» **Exercise brief**:
Filter the entries for lines with the word "begin".

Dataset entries
________________

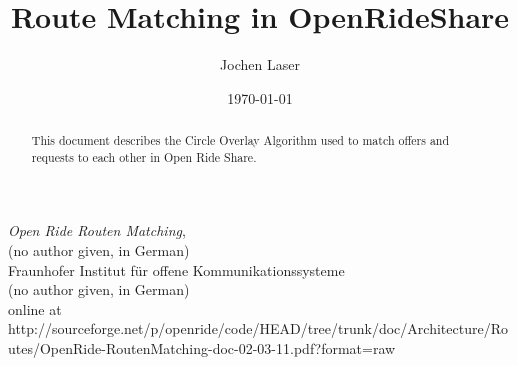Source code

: \documentclass[12pt, a4paper, twoside, titlepage]{report}
\title{Route Matching in OpenRideShare}
\author{Jochen Laser}
\date{\today}
\begin{document}
\maketitle


\begin{abstract}
This document describes the Circle Overlay Algorithm used to match offers
and requests to each other in Open Ride Share.
\end{abstract}

\tableofcontents %








\begin{thebibliography}{9}
 \emph{Open Ride Routen Matching},\\
(no author given, in German)\\ 
Fraunhofer Institut f\"ur offene Kommunikationssysteme\\
(no author given, in German)\\ 
online at 
http://sourceforge.net/p/openride/code/HEAD/tree/trunk/doc/Architecture/Routes/OpenRide-RoutenMatching-doc-02-03-11.pdf?format=raw
\end{thebibliography}

\clearpage
{}
\printindex
\end{document}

________________

» **Answer**:
\begin{document}
\begin{abstract}
\begin{thebibliography}{9}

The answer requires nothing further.